Top U.S. independent oil producer ConocoPhillips (NYSE) announced on Friday that it received a second request from the U.S. Federal Trade Commission (FTC) for more information regarding its proposed acquisition of Marathon Oil (NYSE).
Both companies received these requests on July 11 and are collaborating with the FTC to facilitate the review process.
Context:
In May, ConocoPhillips disclosed plans to acquire Marathon Oil for $22.5 billion in stock. This strategic move aims to enhance ConocoPhillips’ output and achieve greater economies of scale in U.S. shale fields and liquefied natural gas production.
This merger follows a series of major deals in the industry, including Exxon Mobil’s (NYSE) $60 billion acquisition of Pioneer Natural Resources (NYSE), Chevron’s (NYSE) proposed $53 billion merger with Hess (NYSE), Chesapeake Energy’s (NYSE) $7.4 billion purchase of Southwestern Energy (NYSE), and Occidental Petroleum’s (NYSE) $12 billion bid for CrownRock.
Why It Matters:
The FTC’s request for additional information is expected to delay the closing of the ConocoPhillips-Marathon Oil deal. Initially projected to close in the fourth quarter of this year, this timeline now appears conservative, potentially postponing the full realization of anticipated cost savings and operational benefits from shared resources.
Both companies operate extensively in West Texas, South Texas, and North Dakota’s shale fields.
By the Numbers:
The merger would create a combined entity producing 2.26 million barrels of oil and gas per day and add 1.32 billion barrels of proved reserves to ConocoPhillips’ existing 6.8 billion barrels. The offer of 0.255 shares of ConocoPhillips for each share of Marathon represents a 14.7% premium to Marathon’s pre-deal closing price.

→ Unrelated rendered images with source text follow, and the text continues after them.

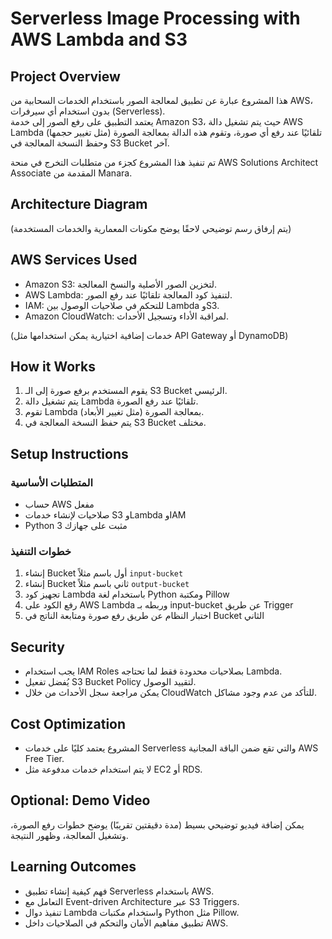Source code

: # Serverless Image Processing with AWS Lambda and S3

## Project Overview

هذا المشروع عبارة عن تطبيق لمعالجة الصور باستخدام الخدمات السحابية من AWS، بدون استخدام أي سيرفرات (Serverless).  
يعتمد التطبيق على رفع الصور إلى خدمة Amazon S3، حيث يتم تشغيل دالة AWS Lambda تلقائيًا عند رفع أي صورة، وتقوم هذه الدالة بمعالجة الصورة (مثل تغيير حجمها) وحفظ النسخة المعالجة في S3 Bucket آخر.

تم تنفيذ هذا المشروع كجزء من متطلبات التخرج في منحة AWS Solutions Architect Associate المقدمة من Manara.

## Architecture Diagram

(يتم إرفاق رسم توضيحي لاحقًا يوضح مكونات المعمارية والخدمات المستخدمة)

## AWS Services Used

- Amazon S3: لتخزين الصور الأصلية والنسخ المعالجة.
- AWS Lambda: لتنفيذ كود المعالجة تلقائيًا عند رفع الصور.
- IAM: للتحكم في صلاحيات الوصول بين Lambda وS3.
- Amazon CloudWatch: لمراقبة الأداء وتسجيل الأحداث.

(خدمات إضافية اختيارية يمكن استخدامها مثل API Gateway أو DynamoDB)

## How it Works

1. يقوم المستخدم برفع صورة إلى الـ S3 Bucket الرئيسي.
2. يتم تشغيل دالة Lambda تلقائيًا عند رفع الصورة.
3. تقوم Lambda بمعالجة الصورة (مثل تغيير الأبعاد).
4. يتم حفظ النسخة المعالجة في S3 Bucket مختلف.

## Setup Instructions

### المتطلبات الأساسية

- حساب AWS مفعل
- صلاحيات لإنشاء خدمات S3 وLambda وIAM
- Python 3 مثبت على جهازك

### خطوات التنفيذ

1. إنشاء Bucket أول باسم مثلاً `input-bucket`
2. إنشاء Bucket ثاني باسم مثلاً `output-bucket`
3. تجهيز كود Lambda باستخدام لغة Python ومكتبة Pillow
4. رفع الكود على AWS Lambda وربطه بـ input-bucket عن طريق Trigger
5. اختبار النظام عن طريق رفع صورة ومتابعة الناتج في Bucket الثاني

## Security

- يجب استخدام IAM Roles بصلاحيات محدودة فقط لما تحتاجه Lambda.
- يُفضل تفعيل S3 Bucket Policy لتقييد الوصول.
- يمكن مراجعة سجل الأحداث من خلال CloudWatch للتأكد من عدم وجود مشاكل.

## Cost Optimization

- المشروع يعتمد كليًا على خدمات Serverless والتي تقع ضمن الباقة المجانية AWS Free Tier.
- لا يتم استخدام خدمات مدفوعة مثل EC2 أو RDS.

## Optional: Demo Video

يمكن إضافة فيديو توضيحي بسيط (مدة دقيقتين تقريبًا) يوضح خطوات رفع الصورة، وتشغيل المعالجة، وظهور النتيجة.

## Learning Outcomes

- فهم كيفية إنشاء تطبيق Serverless باستخدام AWS.
- التعامل مع Event-driven Architecture عبر S3 Triggers.
- تنفيذ دوال Lambda واستخدام مكتبات Python مثل Pillow.
- تطبيق مفاهيم الأمان والتحكم في الصلاحيات داخل AWS.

Analysis and Market Implications:
The merger between ConocoPhillips and Marathon Oil signifies a substantial consolidation in the oil industry, aimed at optimizing resource use and boosting production efficiency. The scale of this merger could lead to significant cost reductions and enhanced operational synergy, potentially increasing shareholder value in the long term.
However, regulatory scrutiny, as evidenced by the FTC’s second request for information, could delay these benefits. Investors should consider the potential impacts of this delay and the broader regulatory environment on the deal’s completion.